Data on mortality were collected via three avenues: (1) interview/phone call to the relatives or nominated informant of the participants; (2) the Ryerson Index, an online repository for obituaries collected from newspapers across Australia; and (3) the Australian Institute of Health and Welfare's (AIHW) National Death Index (NDI) data repository. Data on mortality were available for Wave 1 to Wave 7 (12‐year follow‐up).
Statistical Analysis
2.3
A two‐tailed Pearson's correlation matrix was used to investigate the multicollinearity between all potential variables. Variables with r > 0.85 or extreme skewness > 3 were excluded prior to factor modelling. All IC, FP, and FI variables were computed using data from participants' baseline assessments (Wave 1) only. Follow‐up data from subsequent waves were used to ascertain time to incident dementia over 10‐year and time to death over 12‐year.
Factor Analysis
2.3.1
A second order confirmatory factor analysis (CFA) tested the five‐factor IC structure (cognition, psychological health, locomotion, sensory function and vital function) and yielded a second‐order IC factor. Models were estimated using unweighted least‐squares (ULS). Because ULS does not provide root mean square error of approximation (RMSEA) or chi‐square statistics that are directly comparable under non‐normality, we report the standardised root mean square residual (SRMR) as the primary fit index and also provide the goodness‐of‐fit (GIF) and normed fit index (NFI) where available. The resulting IC factor score was transformed to a z‐score (higher = greater capacity).
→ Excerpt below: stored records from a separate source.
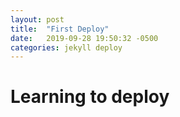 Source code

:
 ```yaml
---
layout: post
title:  "First Deploy"
date:   2019-09-28 19:50:32 -0500
categories: jekyll deploy
---
```


# Learning to deploy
CFA required complete cases; therefore, IC scores were available for 400 participants with no missing data on IC indicators (observed range in current sample: −1.91 to 2.26).
Survival Analyses
2.3.2
We fitted six Cox proportional hazards models to evaluate the predictive value of IC for incident dementia (over 10‐year) and all‐cause mortality (over 12‐year). For each outcome we estimated: (a) IC alone; (b) FP then IC; and (c) FI then IC. All models were adjusted for age, sex, and education. Step 1 included covariates; Step 2 added the frailty measure (FP as continuous 0–5 score, per 1‐point increase; FI as the count of deficits 0–66, per 1‐deficit increase); Step 3 added the global IC z‐score. Results are reported as hazard rations (HRs_ with 95% CIs.
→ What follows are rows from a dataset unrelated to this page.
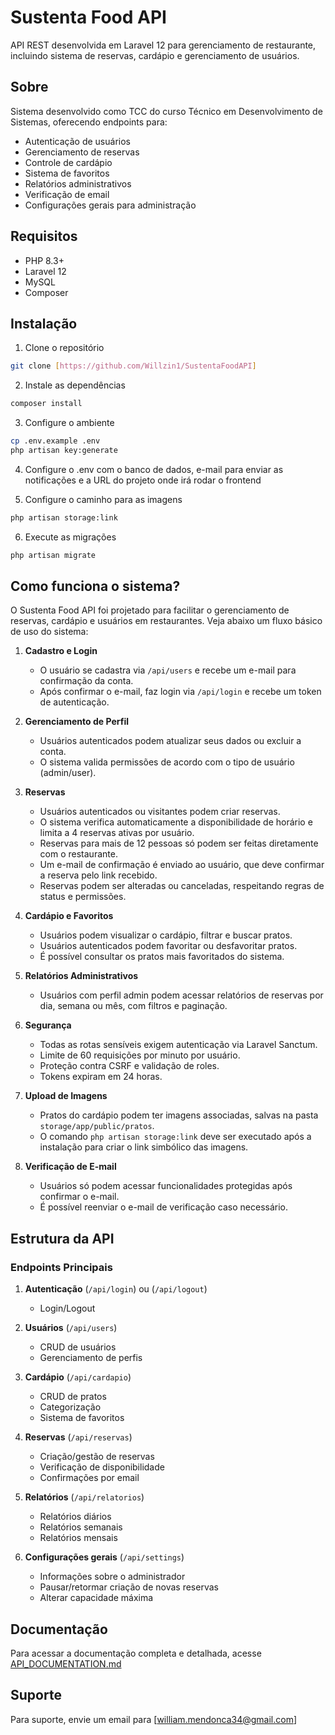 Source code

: # Sustenta Food API

API REST desenvolvida em Laravel 12 para gerenciamento de restaurante, incluindo sistema de reservas, cardápio e gerenciamento de usuários.

## Sobre
Sistema desenvolvido como TCC do curso Técnico em Desenvolvimento de Sistemas, oferecendo endpoints para:
- Autenticação de usuários
- Gerenciamento de reservas
- Controle de cardápio
- Sistema de favoritos
- Relatórios administrativos
- Verificação de email
- Configurações gerais para administração

## Requisitos
- PHP 8.3+
- Laravel 12
- MySQL
- Composer

## Instalação

1. Clone o repositório
```bash
git clone [https://github.com/Willzin1/SustentaFoodAPI]
```

2. Instale as dependências
```bash
composer install
```

3. Configure o ambiente
```bash
cp .env.example .env
php artisan key:generate
```

4. Configure o .env com o banco de dados, e-mail para enviar as notificações e a URL do projeto onde irá rodar o frontend

5. Configure o caminho para as imagens
```bash
php artisan storage:link
```
6. Execute as migrações
```bash
php artisan migrate
```

## Como funciona o sistema?

O Sustenta Food API foi projetado para facilitar o gerenciamento de reservas, cardápio e usuários em restaurantes. Veja abaixo um fluxo básico de uso do sistema:

1. **Cadastro e Login**
   - O usuário se cadastra via `/api/users` e recebe um e-mail para confirmação da conta.
   - Após confirmar o e-mail, faz login via `/api/login` e recebe um token de autenticação.

2. **Gerenciamento de Perfil**
   - Usuários autenticados podem atualizar seus dados ou excluir a conta.
   - O sistema valida permissões de acordo com o tipo de usuário (admin/user).

3. **Reservas**
   - Usuários autenticados ou visitantes podem criar reservas.
   - O sistema verifica automaticamente a disponibilidade de horário e limita a 4 reservas ativas por usuário.
   - Reservas para mais de 12 pessoas só podem ser feitas diretamente com o restaurante.
   - Um e-mail de confirmação é enviado ao usuário, que deve confirmar a reserva pelo link recebido.
   - Reservas podem ser alteradas ou canceladas, respeitando regras de status e permissões.

4. **Cardápio e Favoritos**
   - Usuários podem visualizar o cardápio, filtrar e buscar pratos.
   - Usuários autenticados podem favoritar ou desfavoritar pratos.
   - É possível consultar os pratos mais favoritados do sistema.

5. **Relatórios Administrativos**
   - Usuários com perfil admin podem acessar relatórios de reservas por dia, semana ou mês, com filtros e paginação.

6. **Segurança**
   - Todas as rotas sensíveis exigem autenticação via Laravel Sanctum.
   - Limite de 60 requisições por minuto por usuário.
   - Proteção contra CSRF e validação de roles.
   - Tokens expiram em 24 horas.

7. **Upload de Imagens**
   - Pratos do cardápio podem ter imagens associadas, salvas na pasta `storage/app/public/pratos`.
   - O comando `php artisan storage:link` deve ser executado após a instalação para criar o link simbólico das imagens.

8. **Verificação de E-mail**
   - Usuários só podem acessar funcionalidades protegidas após confirmar o e-mail.
   - É possível reenviar o e-mail de verificação caso necessário.

## Estrutura da API

### Endpoints Principais

1. **Autenticação** (`/api/login`) ou (`/api/logout`)
   - Login/Logout

2. **Usuários** (`/api/users`)
   - CRUD de usuários
   - Gerenciamento de perfis

3. **Cardápio** (`/api/cardapio`)
   - CRUD de pratos
   - Categorização
   - Sistema de favoritos

4. **Reservas** (`/api/reservas`)
   - Criação/gestão de reservas
   - Verificação de disponibilidade
   - Confirmações por email

5. **Relatórios** (`/api/relatorios`)
   - Relatórios diários
   - Relatórios semanais
   - Relatórios mensais

6. **Configurações gerais** (`/api/settings`)
    - Informações sobre o administrador
    - Pausar/retormar criação de novas reservas
    - Alterar capacidade máxima

## Documentação
Para acessar a documentação completa e detalhada, acesse [API_DOCUMENTATION.md](API_DOCUMENTATION.md)

## Suporte
Para suporte, envie um email para [william.mendonca34@gmail.com]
Statistical significance was defined as p < 0.05. Statistical analyses were conducted using IBM SPSS Statistics 30 SAS 9.4. Descriptive statistics were performed to characterise cohort demographics.
Ethics
2.4
This study was approved by the University of New South Wales Human Research Ethics Committee (HC: 200671, 05037, 09382, 14327, 90626) in accordance with the National Statement on Ethical Conduct in Human Research (2007) and the Declaration of Helsinki. Informed written consent were obtained from all participants prior to participation.
Results
3
The sample for the current study comprised 400 MAS participants with complete data for all IC variables (see Table 1 for sample characteristics). They were aged 70–89 years, 46.8% were male, and their average education was 11.7 years. Participants' mean IC z‐score was 0.09 (SD = 0.67) and mean FI score was 20.30 (SD = 6.45). For the FP, 34.3% of participants were classified as Robust, 55.5% as Prefrail, and 7.0% as Frail. Compared to the excluded 637 participants, the current sample was younger (p < 0.001), but not significantly more likely to be female or to have less education (p's > 0.05). Supporting Information S1: Table S1 provides a detailed comparison of included and excluded participants on baseline characteristics.
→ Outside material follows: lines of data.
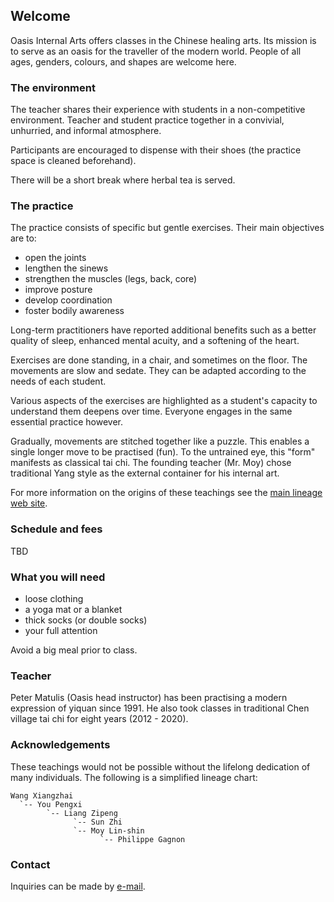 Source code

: ## Welcome

Oasis Internal Arts offers classes in the Chinese healing arts. Its mission is
to serve as an oasis for the traveller of the modern world. People of all ages,
genders, colours, and shapes are welcome here.

### The environment

The teacher shares their experience with students in a non-competitive
environment. Teacher and student practice together in a convivial, unhurried,
and informal atmosphere.

Participants are encouraged to dispense with their shoes (the practice space is
cleaned beforehand).

There will be a short break where herbal tea is served.

### The practice

The practice consists of specific but gentle exercises. Their main objectives
are to:

* open the joints
* lengthen the sinews
* strengthen the muscles (legs, back, core)
* improve posture
* develop coordination
* foster bodily awareness

Long-term practitioners have reported additional benefits such as a better
quality of sleep, enhanced mental acuity, and a softening of the heart.

Exercises are done standing, in a chair, and sometimes on the floor. The
movements are slow and sedate. They can be adapted according to the needs of
each student.

Various aspects of the exercises are highlighted as a student's capacity to
understand them deepens over time. Everyone engages in the same essential
practice however.

Gradually, movements are stitched together like a puzzle. This enables a single
longer move to be practised (fun). To the untrained eye, this "form" manifests
as classical tai chi. The founding teacher (Mr. Moy) chose traditional Yang
style as the external container for his internal art.

For more information on the origins of these teachings see the [main lineage
web site](https://taichinuances.com).

### Schedule and fees

TBD

### What you will need

* loose clothing
* a yoga mat or a blanket
* thick socks (or double socks)
* your full attention

Avoid a big meal prior to class.

### Teacher

Peter Matulis (Oasis head instructor) has been practising a modern expression
of yiquan since 1991. He also took classes in traditional Chen village tai chi
for eight years (2012 - 2020).

### Acknowledgements

These teachings would not be possible without the lifelong dedication of many
individuals. The following is a simplified lineage chart:

```
Wang Xiangzhai
  `-- You Pengxi
        `-- Liang Zipeng
              `-- Sun Zhi
              `-- Moy Lin-shin
                    `-- Philippe Gagnon
```

### Contact

Inquiries can be made by [e-mail](mailto:info@oasis-internal.art).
For the first‐order CFA, estimated with ULS, fit was acceptable for the five‐favor model (SRMR = 0.075, GFI = 0.99, NFI = 0.98). Likewise, the second order CFA with the five factors loading onto a global IC factor also had a good fit (SRMR = 0.05, GFI = 0.96, NFI = 0.90). These five factors, which aligned with the Beard et al. model, were as follows: Cognitive function, psychological health, locomotive ability, sensory function, and vital function. Results from the second order CFA are presented in Figure 2.
Second‐order structural model with factor loadings, estimated using unweighted least squares (ULS) factoring. Standardised loadings are presented for all observed variables onto their respective first‐order latent factors, and for first‐order factors onto the second‐order IC global construct.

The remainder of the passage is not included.